All in all, everything here works fairly well.  Note, there are a few minor things to keep in mind.  First is that you can only be on in training plan at once.  This is logical sounding at first, because obviously two training plans is double-dipping.  And that’s only allowed for ketchup and fries.

But where there’s actually a pickle there is that Zwift has running training plans too.  And thus you can’t concurrently have both a running training plan and a cycling training plan ‘loaded’.  Given most plans have 3-4 workouts per week, an overlap of cycling and running plans would actually work fine for most multisport athletes.  Hopefully it’s something Zwift is looking at sorting out.


On the flip side, the bright side is that Zwift does indeed have three running plans to choose from.


Ok, with that, I think I’ve covered everything there possible is to cover from a photographic and textual standpoint.  However, Shane Miller also put together a video on it – in the event you’re more of a moving picture kinda person:

Final Thoughts:

Overall I think this is definitely the right direction for Zwift, and I’m actually fairly impressed with their execution on it.  I had somewhat expected them to just slightly elevate the existing structured workouts piece into a standardized calendar, but they did one better in making the training plan platform more flexible and easily able to accommodate the Jello-like reality that is most of our real-life weekly schedules.

It’s also clear from the user interface elements that they’ve structured the training plans to easily allow 3rd parties to plug-in.  Certainly I expect we’ll see more branded partnerships in this area, and hopefully also the ability for teams and coaches to plug-into this too for their own athletes.  That would be cool.

As noted above there’s still a few kinks in it, one being the inability to sign-up for multiple plans, or that there’s nothing directly focused on the triathlete (despite having both running and cycling).  I suspect there’s far more triathletes using Zwift for running, than there is straight runners that don’t otherwise cycle on Zwift by.

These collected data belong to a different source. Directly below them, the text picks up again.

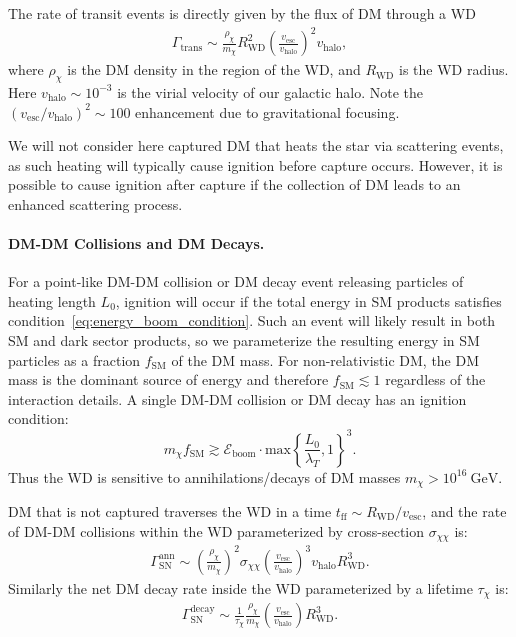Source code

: \documentclass[preprintnumbers,amsmath,amssymb,prd,superscriptaddress]{revtex4}
\newcommand{\Eboom}{\mathcal{E}_\text{boom}}
\newcommand{\GeV}{\text{GeV}}
\def\r{\right)}
\def\l{\left(}
\begin{document}
The rate of transit events is directly given by the flux of DM through a WD
\begin{align}
  \Gamma_\text{trans} \sim
  \frac{\rho_{\chi}}{m_\chi} R_\text{WD}^2
  \l\frac{v_\text{esc}}{v_\text{halo}}\r^2 v_\text{halo},
\label{eq:TransitRate}
\end{align}
where $\rho_\chi$ is the DM density in the region of the WD, and $R_\text{WD}$ is the WD radius.
Here $v_\text{halo} \sim 10^{-3}$ is the virial velocity of our galactic halo.
Note the $(v_\text{esc}/v_\text{halo})^2 \sim 100$ enhancement due to gravitational focusing.

We will not consider here captured DM that heats the star via scattering events, as such heating will typically cause ignition before capture occurs.
However, it is possible to cause ignition after capture if the collection of DM leads to an enhanced scattering process.

\paragraph{DM-DM Collisions and DM Decays.}

For a point-like DM-DM collision or DM decay event releasing particles of heating length $L_0$, ignition will occur if the total energy in SM products satisfies condition~\eqref{eq:energy_boom_condition}.
Such an event will likely result in both SM and dark sector products, so we parameterize the resulting energy in SM particles as a fraction $f_\text{SM}$ of the DM mass.
For non-relativistic DM, the DM mass is the dominant source of energy and therefore $f_\text{SM} \lesssim 1$ regardless of the interaction details.
A single DM-DM collision or DM decay has an ignition condition:
\begin{equation}
\label{eq:coldecay}
  m_\chi f_\text{SM} \gtrsim \Eboom \cdot \text{max} \left \{\frac{L_0}{\lambda_T}, 1 \right \}^3.
\end{equation}
Thus the WD is sensitive to annihilations/decays of DM masses $m_\chi > 10^{16} ~\GeV$.

DM that is not captured traverses the WD in a time $t_\text{ff} \sim R_\text{WD}/v_\text{esc}$, and the rate of DM-DM collisions within the WD parameterized by cross-section $\sigma_{\chi \chi}$ is:
\begin{align}
  \Gamma^\text{ann}_\text{SN}
  \sim \l \frac{\rho_\chi}{m_\chi} \r^2 \sigma_{\chi \chi} \l \frac{v_\text{esc}}{v_\text{halo}}\r^3 v_\text{halo} R_\text{WD}^3.
  \label{eq:collisionDM}
\end{align}
Similarly the net DM decay rate inside the WD parameterized by a lifetime $\tau_\chi$ is:
\begin{align}
 \Gamma^\text{decay}_\text{SN}
   \sim \frac{1}{\tau_\chi} \frac{\rho_{\chi}}{m_\chi} \l \frac{v_\text{esc}}{v_\text{halo}}\r R_\text{WD}^3.
  \label{eq:decayDM}
\end{align}
\end{document}
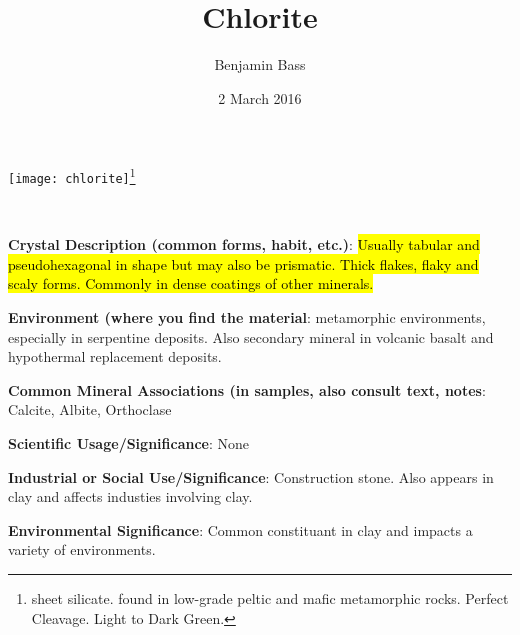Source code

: \documentclass[10pt]{article}
\author{Benjamin Bass}
\date{2 March 2016}
\title{\vspace{-2.0cm}Chlorite} %
\begin{document}
\maketitle


\begin{center}
  \texttt{[image: chlorite]}\footnote{sheet silicate. found in low-grade peltic and mafic metamorphic rocks. Perfect Cleavage. Light to Dark Green.}
\end{center}



\
\
\
\
\
\
\
\
\
\

\begin{framed}
  \textbf{Crystal Description (common forms, habit, etc.)}: \hl{Usually tabular and pseudohexagonal in shape but may also be prismatic. Thick flakes, flaky and scaly forms. Commonly in dense coatings of other minerals.}
\end{framed}

\begin{framed}
  \textbf{Environment (where you find the material}: metamorphic environments, especially in serpentine deposits. Also secondary mineral in volcanic basalt and hypothermal replacement deposits.
\end{framed}

\begin{framed}
  \textbf{Common Mineral Associations (in samples, also consult text, notes}: Calcite, Albite, Orthoclase
\end{framed}

\begin{framed}
  \textbf{Scientific Usage/Significance}: None
\end{framed}

\begin{framed}
  \textbf{Industrial or Social Use/Significance}: Construction stone. Also appears in clay and affects industies involving clay.
\end{framed}

\begin{framed}
  \textbf{Environmental Significance}: Common constituant in clay and impacts a variety of environments.
\end{framed}

\end{document}
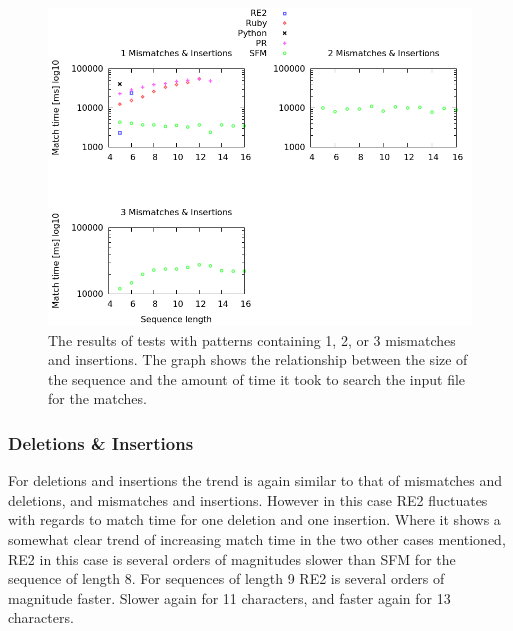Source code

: \documentclass[12pt]{article}
\theoremstyle{definition}
\begin{document}
\begin{figure}[H]
	\begin{center}
		\includegraphics[scale=0.55]{graphs/mismatches_insertions.png}	
	\end{center}
	\caption{The results of tests with patterns containing 1, 2, or 3 mismatches and insertions. The graph shows the relationship between the size of the sequence and the amount of time it took to search the input file for the matches.}
	\label{graph:cases:combinations}
\end{figure}

\subsubsection{Deletions \& Insertions}

For deletions and insertions the trend is again similar to that of mismatches and deletions, and mismatches and insertions. However in this case RE2 fluctuates with regards to match time for one deletion and one insertion. Where it shows a somewhat clear trend of increasing match time in the two other cases mentioned, RE2 in this case is several orders of magnitudes slower than SFM for the sequence of length 8. For sequences of length 9 RE2 is several orders of magnitude faster. Slower again for 11 characters, and faster again for 13 characters.
\end{document}
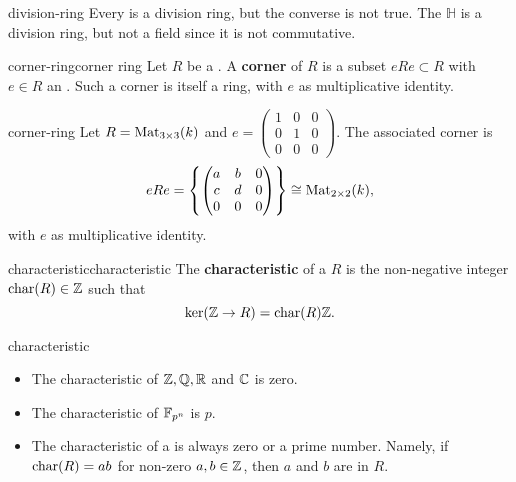 \begin{example}{division-ring}
    Every  is a division ring, but the converse is not true. The  $\mathbb{H}$ is a division ring, but not a field since it is not commutative.
\end{example}

\begin{topic}{corner-ring}{corner ring}
    Let $R$ be a . A \textbf{corner} of $R$ is a subset $eRe \subset R$ with $e \in R$ an . Such a corner is itself a ring, with $e$ as multiplicative identity.
\end{topic}

\begin{example}{corner-ring}
    Let $R = \textup{Mat}_{3 \times 3}(k)$ and $e = \begin{pmatrix} 1 & 0 & 0 \\ 0 & 1 & 0 \\ 0 & 0 & 0 \end{pmatrix}$. The associated corner is
    \[ eRe = \left\{ \begin{pmatrix} a & b & 0 \\ c & d & 0 \\ 0 & 0 & 0 \end{pmatrix} \right\} \cong \textup{Mat}_{2 \times 2}(k) , \]
    with $e$ as multiplicative identity.
\end{example}

\begin{topic}{characteristic}{characteristic}
    The \textbf{characteristic} of a  $R$ is the non-negative integer $\textup{char}(R) \in \mathbb{Z}$ such that
    \[ \ker(\mathbb{Z} \to R) = \textup{char}(R) \mathbb{Z} . \]
\end{topic}

\begin{example}{characteristic}
    \begin{itemize}
        \item The characteristic of $\mathbb{Z}, \mathbb{Q}, \mathbb{R}$ and $\mathbb{C}$ is zero.
        \item The characteristic of $\mathbb{F}_{p^n}$ is $p$.
        \item The characteristic of a  is always zero or a prime number. Namely, if $\textup{char}(R) = ab$ for non-zero $a, b \in \mathbb{Z}$, then $a$ and $b$ are  in $R$.
    \end{itemize}
\end{example}

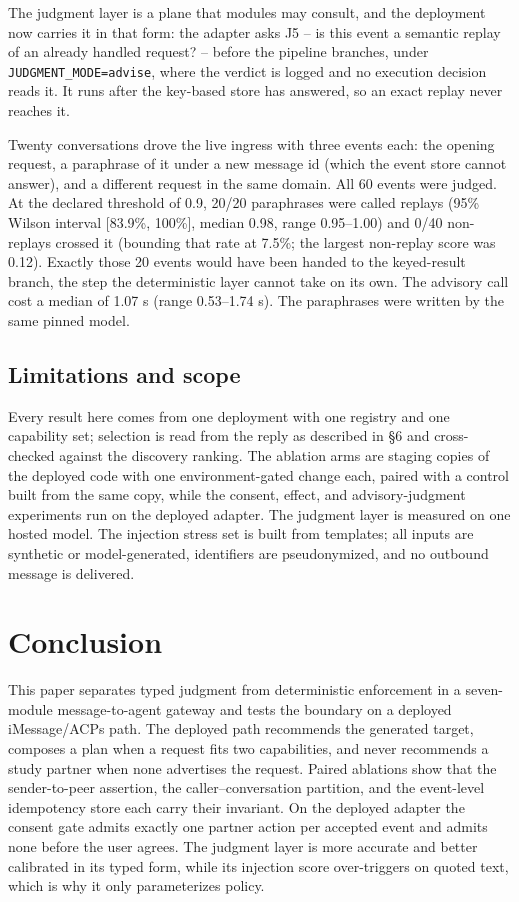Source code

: \documentclass[runningheads,a4paper]{llncs}
\begin{document}
The judgment layer is a plane that modules may consult, and the deployment now carries it in that form: the adapter asks J5 -- is this event a semantic replay of an already handled request? -- before the pipeline branches, under \texttt{JUDGMENT\_\allowbreak{}MODE=advise}, where the verdict is logged and no execution decision reads it. It runs after the key-based store has answered, so an exact replay never reaches it.

Twenty conversations drove the live ingress with three events each: the opening request, a paraphrase of it under a new message id (which the event store cannot answer), and a different request in the same domain. All 60 events were judged. At the declared threshold of 0.9, 20/20 paraphrases were called replays (95\% Wilson interval [83.9\%, 100\%], median 0.98, range 0.95--1.00) and 0/40 non-replays crossed it (bounding that rate at 7.5\%; the largest non-replay score was 0.12). Exactly those 20 events would have been handed to the keyed-result branch, the step the deterministic layer cannot take on its own. The advisory call cost a median of 1.07 s (range 0.53--1.74 s). The paraphrases were written by the same pinned model.

\subsection{Limitations and scope}

Every result here comes from one deployment with one registry and one capability set; selection is read from the reply as described in §6 and cross-checked against the discovery ranking. The ablation arms are staging copies of the deployed code with one environment-gated change each, paired with a control built from the same copy, while the consent, effect, and advisory-judgment experiments run on the deployed adapter. The judgment layer is measured on one hosted model. The injection stress set is built from templates; all inputs are synthetic or model-generated, identifiers are pseudonymized, and no outbound message is delivered.

\section{Conclusion}

This paper separates typed judgment from deterministic enforcement in a seven-module message-to-agent gateway and tests the boundary on a deployed iMessage/ACPs path. The deployed path recommends the generated target, composes a plan when a request fits two capabilities, and never recommends a study partner when none advertises the request. Paired ablations show that the sender-to-peer assertion, the caller--conversation partition, and the event-level idempotency store each carry their invariant. On the deployed adapter the consent gate admits exactly one partner action per accepted event and admits none before the user agrees. The judgment layer is more accurate and better calibrated in its typed form, while its injection score over-triggers on quoted text, which is why it only parameterizes policy.
\end{document}
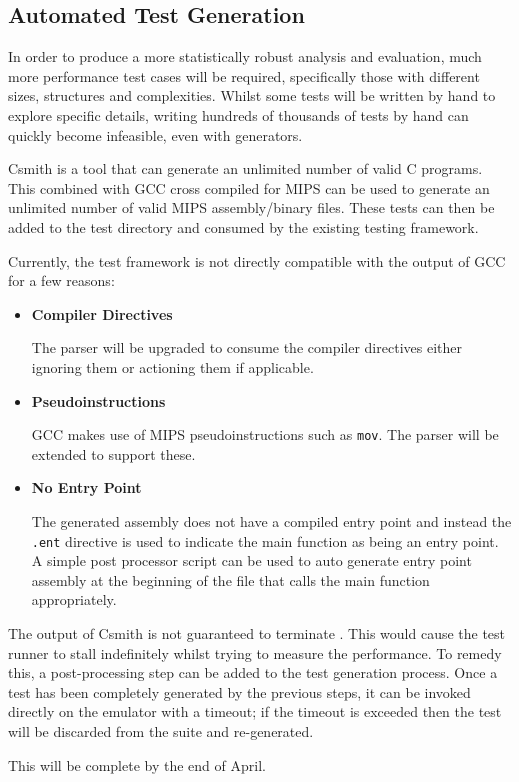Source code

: \subsection{Automated Test Generation}

In order to produce a more statistically robust analysis and evaluation, much more performance test cases will be required, specifically those with different sizes, structures and complexities. Whilst some tests will be written by hand to explore specific details, writing hundreds of thousands of tests by hand can quickly become infeasible, even with generators.

Csmith \cite{csmith} is a tool that can generate an unlimited number of valid C programs. This combined with GCC \cite{gcc} cross compiled for MIPS \cite{mips-gcc} can be used to generate an unlimited number of valid MIPS assembly/binary files. These tests can then be added to the test directory and consumed by the existing testing framework.

Currently, the test framework is not directly compatible with the output of GCC for a few reasons:

\begin{itemize}
    \item \textbf{Compiler Directives}
    
    The parser will be upgraded to consume the compiler directives either ignoring them or actioning them if applicable.

    \item \textbf{Pseudoinstructions}
    
    GCC makes use of MIPS pseudoinstructions such as \texttt{mov}. The parser will be extended to support these.

    \item \textbf{No Entry Point}
    
    The generated assembly does not have a compiled entry point and instead the \texttt{.ent} directive is used to indicate the main function as being an entry point. A simple post processor script can be used to auto generate entry point assembly at the beginning of the file that calls the main function appropriately.
\end{itemize}

The output of Csmith is not guaranteed to terminate \cite{csmith-paper}. This would cause the test runner to stall indefinitely whilst trying to measure the performance. To remedy this, a post-processing step can be added to the test generation process. Once a test has been completely generated by the previous steps, it can be invoked directly on the emulator with a timeout; if the timeout is exceeded then the test will be discarded from the suite and re-generated.

This will be complete by the end of April.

Just a guess.  Also, the fact that everything here is dependent on FTP, yet FTP is stashed away on a different page and it’s not suggested anywhere to the user double-check that value is still accurate is odd.

Of course, it’s clear that this isn’t likely targeted at the super-serious athlete, since in most cases they probably already have a coach or established training plan.  This is targeted at the core of Zwift’s base – which is getting folks onto the bike that otherwise might have skipped out on winter training due to weather.  And in that sense, I think these plans nail it and their target audience perfectly.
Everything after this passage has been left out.